1. ## Fibonacci Simultaneous Equations

Something I have come across recently ...

Take the Fibonacci sequence ( 1,1,2,3,5,8,13,21,...) and us it as coeff. for linear simultaneous equations:

For example

x+y =2
3x+5y=8

OR

2x+3y=5
8x+13y=21

These simultaneous equations and any others formed in the same way, have the same solution

I know its possible to see that x=1, y=1 and perhaps quite obvious..

Are there other sequences we can use in the same that might give the same solutions every time?

2. ## Re: Fibonacci Simultaneous Equations

Yes, the Fibonacci numbers have the defining property that $a_{n+2}= a_{n}+ a_{n+1}$ so it should be no surprise that $a_nx+ a_{n+1}y= a_{n+2}$ is satisfied by x= y= 1. Construct another sequence using some other rule connecting $a_n$, $a_{n+1}$, and $a_{n+2}$ and you will get a similar property.

For example, suppose we define $a_1= 1$, $a_2= 1$, and $a_{n+2}= 2a_n+ 3a_{n+1}$, giving the sequence 1, 1, 5, 17, 44, .... Then we will have every equation of the form $2a_nx+ 3a_{n+1}y= a_{n+2}$, where $a_n$, $a_{n+1}$ and $a_{n+2}$, is satisfied by x= y= 1.

3. ## Re: Fibonacci Simultaneous Equations

So if we use arithmetic series, for example

2x+5y=8
11x+14y=17

(2,5,8,11,14, 17) they seem to always intersect at (-2,1).
So regardless of first term and common difference.

I dont see how the recurrence definition helps here? I tend to think of the closed form as a+(n-1)d

how do i use your thinking on a_nx+ a_n+1y = a_n+2 where a_n+1 = d+a_n ?

4. ## Re: Fibonacci Simultaneous Equations

But the nth Fibonacci term cannot be calculated by a single formula.

5. ## Re: Fibonacci Simultaneous Equations

Originally Posted by DenisB
But the nth Fibonacci term cannot be calculated by a single formula.

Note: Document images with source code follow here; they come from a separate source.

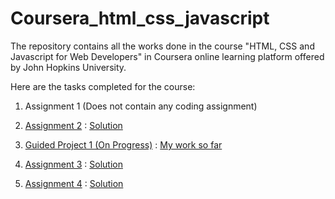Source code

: # Coursera_html_css_javascript

The repository contains all the works done in the course "HTML, CSS and Javascript for Web Developers" in Coursera online learning platform offered by John Hopkins University.

Here are the tasks completed for the course:

1. Assignment 1 (Does not contain any coding assignment)

2. [Assignment 2](https://github.com/jhu-ep-coursera/fullstack-course4/blob/master/assignments/assignment2/Assignment-2.md)
   : [Solution](https://tarekferdous.github.io/Coursera_html_css_javascript/Assignment-2/index.html)

3. [Guided Project 1 (On Progress)](https://www.davidchuschinabistro.com/)
   : [My work so far](<https://tarekferdous.github.io/Coursera_html_css_javascript/week3%20(Project)%20-%20Restaurant%20Website/index.html>)

4. [Assignment 3](https://github.com/jhu-ep-coursera/fullstack-course4/blob/master/assignments/assignment3/Assignment-3.md)
   : [Solution](https://tarekferdous.github.io/Coursera_html_css_javascript/Assignment-3/index.html)

5. [Assignment 4](https://github.com/jhu-ep-coursera/fullstack-course4/blob/master/assignments/assignment4/Assignment-4.md)
   : [Solution](https://tarekferdous.github.io/Coursera_html_css_javascript/Assignment-4/index.html)
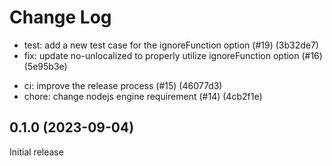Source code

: # Change Log

- test: add a new test case for the ignoreFunction option (#19) (3b32de7)
- fix: update no-unlocalized to properly utilize ignoreFunction option (#16) (5e95b3e)

* ci: improve the release process (#15) (46077d3)
* chore: change nodejs engine requirement (#14) (4cb2f1e)

## 0.1.0 (2023-09-04)

Initial release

I am now asking about general arithmetic series and it appears if we use these terms as coefficients as above, they solve to the same values.
And i am wondering how to prove this using the recurrence defintion of a general arithmetic series.

6. ## Re: Fibonacci Simultaneous Equations

Originally Posted by rodders
So if we use arithmetic series, for example

2x+5y=8
11x+14y=17

(2,5,8,11,14, 17) they seem to always intersect at (-2,1).
So regardless of first term and common difference.

I dont see how the recurrence definition helps here? I tend to think of the closed form as a+(n-1)d

how do i use your thinking on a_nx+ a_n+1y = a_n+2 where a_n+1 = d+a_n ?
$f_n = \dfrac{1}{\sqrt{5}}\left(\phi^{n+1}-\left(1-\phi\right)^{n+1}\right)$

Where $\phi = \dfrac{1+\sqrt{5}}{2}$ is the Golden Ratio.

The proof that this equation generates the Fibonacci sequence involves slightly more complicated combinatorics. Since you are posting in a Pre-University forum, I will not delve into the proof that this is the correct formula. But, check it out for the first few numbers. This sequence starts at $f_0 = 1$, $f_1 = 1$. If you want it to start at 1 instead, you would use the following:

$g_n = \dfrac{1}{\sqrt{5}}\left( \phi^n-\left(1-\phi\right)^n \right)$